Wkurzające newsy z rana

Finis

Anarcho-individual
439
1 922
Przyjechali do Polski po skarb zakopany przez dziadka, okradło ich państwo.

Strażacy z OSP Lubomierz, OSP Milęcice, uczniowie ZS w Lubomierzu, strażnicy miejscy i policjanci od soboty wieczora pilnowali miejsca, w którym obcokrajowcy chcieli odkopać ukryty w ziemi skarb po przodkach.

1 października w Lubomierzu zjawiło się dwóch młodych Niemców z Hamburga. Mieli ze sobą plan od dziadka, który przed wojną mieszkał w tej miejscowości i był ogrodnikiem. Dziadek sporządził plan w 1952 roku. Zawarł w nim dokładne wskazówki, gdzie jego potomkowie powinni szukać. Były tam zaznaczone 2 kapliczki i charakterystyczny świerk kłujący, który zasadził ten sam ogrodnik.

Kiedy wnukowie ogrodnika zjawili się tak wyposażeni w Lubomierzu, udali się we wskazane miejsce. Po drodze pożyczyli w jednym z domów szpadel. Zaczęli kopać, jednak kilkanaście minut później zjawiła się na miejscu policja.

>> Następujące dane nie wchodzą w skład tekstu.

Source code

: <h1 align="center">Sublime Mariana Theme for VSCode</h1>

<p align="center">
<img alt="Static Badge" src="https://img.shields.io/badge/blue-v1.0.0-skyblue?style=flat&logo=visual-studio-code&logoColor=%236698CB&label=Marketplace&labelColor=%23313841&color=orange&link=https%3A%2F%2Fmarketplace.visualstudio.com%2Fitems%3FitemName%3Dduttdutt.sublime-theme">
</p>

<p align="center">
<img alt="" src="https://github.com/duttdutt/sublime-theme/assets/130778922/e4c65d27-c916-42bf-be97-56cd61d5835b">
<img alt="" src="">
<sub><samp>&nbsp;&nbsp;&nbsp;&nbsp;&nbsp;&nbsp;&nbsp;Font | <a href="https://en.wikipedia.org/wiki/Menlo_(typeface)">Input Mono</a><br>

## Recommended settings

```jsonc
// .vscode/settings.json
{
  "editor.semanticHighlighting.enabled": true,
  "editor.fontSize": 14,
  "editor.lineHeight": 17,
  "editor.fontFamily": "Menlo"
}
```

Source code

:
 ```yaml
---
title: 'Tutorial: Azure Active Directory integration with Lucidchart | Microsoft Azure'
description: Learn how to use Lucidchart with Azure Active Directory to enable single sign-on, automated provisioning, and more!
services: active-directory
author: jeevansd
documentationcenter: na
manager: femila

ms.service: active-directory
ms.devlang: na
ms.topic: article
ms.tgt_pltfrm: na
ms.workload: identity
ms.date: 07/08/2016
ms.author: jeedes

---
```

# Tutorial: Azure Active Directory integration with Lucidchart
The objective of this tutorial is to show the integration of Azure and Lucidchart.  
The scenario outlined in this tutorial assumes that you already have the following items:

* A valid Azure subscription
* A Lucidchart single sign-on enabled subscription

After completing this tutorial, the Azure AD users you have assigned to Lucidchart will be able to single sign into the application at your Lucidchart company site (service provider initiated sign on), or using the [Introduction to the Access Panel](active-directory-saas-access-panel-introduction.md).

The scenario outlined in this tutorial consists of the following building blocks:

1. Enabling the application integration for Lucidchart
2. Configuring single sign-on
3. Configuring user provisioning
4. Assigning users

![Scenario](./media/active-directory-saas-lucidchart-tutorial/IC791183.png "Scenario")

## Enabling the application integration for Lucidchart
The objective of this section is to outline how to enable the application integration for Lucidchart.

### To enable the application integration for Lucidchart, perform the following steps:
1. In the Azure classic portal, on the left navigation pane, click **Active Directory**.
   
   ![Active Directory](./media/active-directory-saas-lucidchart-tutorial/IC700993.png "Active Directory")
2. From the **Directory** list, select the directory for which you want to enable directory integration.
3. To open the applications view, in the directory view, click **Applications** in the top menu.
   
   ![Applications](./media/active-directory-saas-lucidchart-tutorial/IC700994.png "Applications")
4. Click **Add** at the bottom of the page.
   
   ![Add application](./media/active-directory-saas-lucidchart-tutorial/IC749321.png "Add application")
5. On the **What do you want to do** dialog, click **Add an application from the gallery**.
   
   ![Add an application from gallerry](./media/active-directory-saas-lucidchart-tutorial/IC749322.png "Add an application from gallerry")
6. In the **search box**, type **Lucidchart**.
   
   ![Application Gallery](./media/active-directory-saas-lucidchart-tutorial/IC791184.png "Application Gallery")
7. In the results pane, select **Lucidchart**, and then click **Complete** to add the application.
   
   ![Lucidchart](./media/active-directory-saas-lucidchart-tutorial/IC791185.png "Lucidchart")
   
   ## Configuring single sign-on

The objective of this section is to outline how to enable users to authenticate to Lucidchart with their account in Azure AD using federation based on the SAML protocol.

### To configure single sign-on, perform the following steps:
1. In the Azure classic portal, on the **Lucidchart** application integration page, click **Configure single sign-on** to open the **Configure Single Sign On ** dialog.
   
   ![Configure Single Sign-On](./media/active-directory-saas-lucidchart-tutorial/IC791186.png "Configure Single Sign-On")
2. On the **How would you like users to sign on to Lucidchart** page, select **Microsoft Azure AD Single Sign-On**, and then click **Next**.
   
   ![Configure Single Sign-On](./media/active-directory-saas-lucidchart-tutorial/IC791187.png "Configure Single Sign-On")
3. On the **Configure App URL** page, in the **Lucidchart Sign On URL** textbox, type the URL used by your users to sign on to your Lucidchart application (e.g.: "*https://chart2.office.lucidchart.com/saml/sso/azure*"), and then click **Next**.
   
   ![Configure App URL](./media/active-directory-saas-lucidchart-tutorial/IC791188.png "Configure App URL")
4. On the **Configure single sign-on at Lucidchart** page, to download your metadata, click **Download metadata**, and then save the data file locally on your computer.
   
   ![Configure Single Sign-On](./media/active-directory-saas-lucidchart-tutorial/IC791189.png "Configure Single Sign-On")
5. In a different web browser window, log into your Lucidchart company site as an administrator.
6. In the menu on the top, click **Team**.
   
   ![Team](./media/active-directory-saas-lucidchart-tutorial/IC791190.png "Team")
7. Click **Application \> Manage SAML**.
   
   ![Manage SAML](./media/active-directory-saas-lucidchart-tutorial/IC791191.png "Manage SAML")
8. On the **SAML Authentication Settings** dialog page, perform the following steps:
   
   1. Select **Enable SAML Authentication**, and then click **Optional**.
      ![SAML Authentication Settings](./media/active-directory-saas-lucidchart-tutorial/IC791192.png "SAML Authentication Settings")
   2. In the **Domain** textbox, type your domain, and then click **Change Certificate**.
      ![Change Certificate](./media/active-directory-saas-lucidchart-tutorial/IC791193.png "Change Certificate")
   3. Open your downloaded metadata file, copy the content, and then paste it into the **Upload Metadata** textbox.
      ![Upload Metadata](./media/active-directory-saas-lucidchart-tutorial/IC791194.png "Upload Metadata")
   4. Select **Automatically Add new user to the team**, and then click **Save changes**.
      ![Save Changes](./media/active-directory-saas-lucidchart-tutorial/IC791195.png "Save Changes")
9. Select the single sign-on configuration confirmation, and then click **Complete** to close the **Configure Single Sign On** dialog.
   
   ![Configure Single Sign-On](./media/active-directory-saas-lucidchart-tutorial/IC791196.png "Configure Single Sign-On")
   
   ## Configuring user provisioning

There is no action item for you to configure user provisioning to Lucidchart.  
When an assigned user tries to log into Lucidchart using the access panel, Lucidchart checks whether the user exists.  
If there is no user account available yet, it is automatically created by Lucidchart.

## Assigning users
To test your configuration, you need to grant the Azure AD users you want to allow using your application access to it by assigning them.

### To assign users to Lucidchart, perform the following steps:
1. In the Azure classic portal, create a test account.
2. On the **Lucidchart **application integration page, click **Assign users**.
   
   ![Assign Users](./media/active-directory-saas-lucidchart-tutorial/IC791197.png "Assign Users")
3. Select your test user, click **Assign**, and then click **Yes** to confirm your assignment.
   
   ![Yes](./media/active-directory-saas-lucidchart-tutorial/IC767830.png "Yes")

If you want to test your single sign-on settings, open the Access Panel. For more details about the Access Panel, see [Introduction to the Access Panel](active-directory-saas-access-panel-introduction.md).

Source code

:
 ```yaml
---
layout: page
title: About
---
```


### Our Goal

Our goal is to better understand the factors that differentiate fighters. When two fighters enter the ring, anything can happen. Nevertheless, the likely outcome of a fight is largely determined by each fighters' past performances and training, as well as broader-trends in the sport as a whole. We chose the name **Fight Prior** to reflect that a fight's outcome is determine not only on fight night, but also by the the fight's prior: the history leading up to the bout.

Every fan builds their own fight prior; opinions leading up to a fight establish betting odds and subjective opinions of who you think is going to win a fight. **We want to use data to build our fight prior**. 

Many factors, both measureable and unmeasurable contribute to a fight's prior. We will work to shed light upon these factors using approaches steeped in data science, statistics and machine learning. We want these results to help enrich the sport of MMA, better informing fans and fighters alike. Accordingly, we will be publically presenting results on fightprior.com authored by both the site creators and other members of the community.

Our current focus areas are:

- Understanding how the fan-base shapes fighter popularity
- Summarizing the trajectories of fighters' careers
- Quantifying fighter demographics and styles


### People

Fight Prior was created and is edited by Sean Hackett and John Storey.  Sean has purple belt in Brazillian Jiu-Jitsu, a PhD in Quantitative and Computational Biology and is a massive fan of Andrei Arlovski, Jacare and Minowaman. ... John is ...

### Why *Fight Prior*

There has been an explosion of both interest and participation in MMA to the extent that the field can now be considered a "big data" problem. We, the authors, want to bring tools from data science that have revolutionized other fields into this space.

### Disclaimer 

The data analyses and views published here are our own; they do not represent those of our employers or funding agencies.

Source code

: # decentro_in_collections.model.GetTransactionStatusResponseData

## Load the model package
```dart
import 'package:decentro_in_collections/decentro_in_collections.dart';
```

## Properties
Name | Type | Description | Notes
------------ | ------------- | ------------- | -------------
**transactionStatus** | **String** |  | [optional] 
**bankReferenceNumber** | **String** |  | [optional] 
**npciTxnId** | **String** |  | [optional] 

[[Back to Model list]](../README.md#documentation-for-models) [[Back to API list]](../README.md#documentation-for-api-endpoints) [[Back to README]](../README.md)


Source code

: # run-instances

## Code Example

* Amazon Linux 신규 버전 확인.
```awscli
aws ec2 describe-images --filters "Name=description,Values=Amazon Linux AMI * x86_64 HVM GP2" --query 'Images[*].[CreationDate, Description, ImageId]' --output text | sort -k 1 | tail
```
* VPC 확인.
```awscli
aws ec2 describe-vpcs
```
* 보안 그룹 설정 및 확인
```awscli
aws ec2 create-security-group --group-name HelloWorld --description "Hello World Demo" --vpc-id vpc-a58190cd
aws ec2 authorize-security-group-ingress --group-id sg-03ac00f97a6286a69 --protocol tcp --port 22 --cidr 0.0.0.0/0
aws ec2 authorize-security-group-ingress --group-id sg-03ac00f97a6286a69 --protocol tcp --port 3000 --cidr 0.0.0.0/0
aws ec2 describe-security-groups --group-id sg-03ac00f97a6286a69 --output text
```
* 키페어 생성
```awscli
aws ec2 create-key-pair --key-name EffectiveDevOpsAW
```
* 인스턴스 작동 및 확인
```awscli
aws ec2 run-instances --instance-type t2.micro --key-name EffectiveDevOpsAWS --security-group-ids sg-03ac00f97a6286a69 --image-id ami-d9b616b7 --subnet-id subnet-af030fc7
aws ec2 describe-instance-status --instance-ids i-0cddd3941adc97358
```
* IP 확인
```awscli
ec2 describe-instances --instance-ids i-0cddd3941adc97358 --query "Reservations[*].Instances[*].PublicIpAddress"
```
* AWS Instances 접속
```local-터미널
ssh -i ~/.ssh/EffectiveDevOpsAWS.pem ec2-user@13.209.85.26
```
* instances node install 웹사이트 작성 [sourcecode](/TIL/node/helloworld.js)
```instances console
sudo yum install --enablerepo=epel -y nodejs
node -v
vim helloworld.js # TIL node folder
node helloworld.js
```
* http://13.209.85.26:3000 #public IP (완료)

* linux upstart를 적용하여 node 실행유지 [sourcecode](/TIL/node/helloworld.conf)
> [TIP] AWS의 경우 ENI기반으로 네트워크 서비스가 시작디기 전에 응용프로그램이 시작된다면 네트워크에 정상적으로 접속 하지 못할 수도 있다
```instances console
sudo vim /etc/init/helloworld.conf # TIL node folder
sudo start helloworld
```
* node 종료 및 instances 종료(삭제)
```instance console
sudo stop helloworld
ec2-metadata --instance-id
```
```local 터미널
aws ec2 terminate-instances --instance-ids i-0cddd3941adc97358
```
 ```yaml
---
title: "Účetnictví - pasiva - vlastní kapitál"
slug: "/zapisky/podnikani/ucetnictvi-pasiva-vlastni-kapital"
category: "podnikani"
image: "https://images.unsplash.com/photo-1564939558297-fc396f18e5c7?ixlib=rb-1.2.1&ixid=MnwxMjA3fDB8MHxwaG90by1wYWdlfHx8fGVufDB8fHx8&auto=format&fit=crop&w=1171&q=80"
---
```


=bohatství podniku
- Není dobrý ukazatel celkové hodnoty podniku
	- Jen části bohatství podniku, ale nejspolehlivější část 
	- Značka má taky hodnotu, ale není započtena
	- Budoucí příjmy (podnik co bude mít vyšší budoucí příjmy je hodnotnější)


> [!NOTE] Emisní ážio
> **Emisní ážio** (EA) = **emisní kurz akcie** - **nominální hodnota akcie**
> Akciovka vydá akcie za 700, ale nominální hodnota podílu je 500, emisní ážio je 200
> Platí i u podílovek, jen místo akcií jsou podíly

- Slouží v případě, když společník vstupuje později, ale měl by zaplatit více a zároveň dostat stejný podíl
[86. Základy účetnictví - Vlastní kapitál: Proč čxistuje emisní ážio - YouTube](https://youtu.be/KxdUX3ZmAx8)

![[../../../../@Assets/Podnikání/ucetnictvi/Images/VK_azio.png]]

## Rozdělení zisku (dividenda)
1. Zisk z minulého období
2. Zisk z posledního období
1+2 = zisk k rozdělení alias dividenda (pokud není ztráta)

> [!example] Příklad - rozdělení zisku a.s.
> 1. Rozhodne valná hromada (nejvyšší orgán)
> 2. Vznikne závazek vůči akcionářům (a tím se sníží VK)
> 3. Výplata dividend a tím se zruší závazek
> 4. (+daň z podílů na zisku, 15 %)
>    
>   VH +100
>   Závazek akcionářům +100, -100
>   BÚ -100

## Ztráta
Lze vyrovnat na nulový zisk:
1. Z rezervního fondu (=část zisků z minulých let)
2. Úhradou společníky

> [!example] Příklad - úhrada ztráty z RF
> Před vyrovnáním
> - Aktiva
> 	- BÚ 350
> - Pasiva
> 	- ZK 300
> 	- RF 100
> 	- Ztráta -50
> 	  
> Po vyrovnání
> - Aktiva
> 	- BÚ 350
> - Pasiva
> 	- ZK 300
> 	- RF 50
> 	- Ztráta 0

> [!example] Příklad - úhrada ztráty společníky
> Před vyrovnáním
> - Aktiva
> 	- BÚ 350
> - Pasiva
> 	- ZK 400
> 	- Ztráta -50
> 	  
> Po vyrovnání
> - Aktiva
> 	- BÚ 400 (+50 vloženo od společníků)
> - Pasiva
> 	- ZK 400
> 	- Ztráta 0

Wezwała ją mieszkanka pobliskiego domu.

Policjanci poinformowali lokalne władze o całym zajściu. Te wezwały na pomoc konserwatora zabytków i archeologa. Specjaliści zjawili się na miejscu w poniedziałek 3 października. Pod czujnym okiem fachowców wykopano z ziemi skarb, po czym następnego dnia w Urzędzie Gminy i Miasta w Lubomierzu dokładnie sprawdzono zawartość dwóch tajemniczych słoików, po czym ją zarchiwizowano. W środku było około 200 przedmiotów. Obywatele Niemiec, którzy przyjechali wykopać skarb, nie doczekali tego momentu - musieli wrócić do domu z pustymi rękoma.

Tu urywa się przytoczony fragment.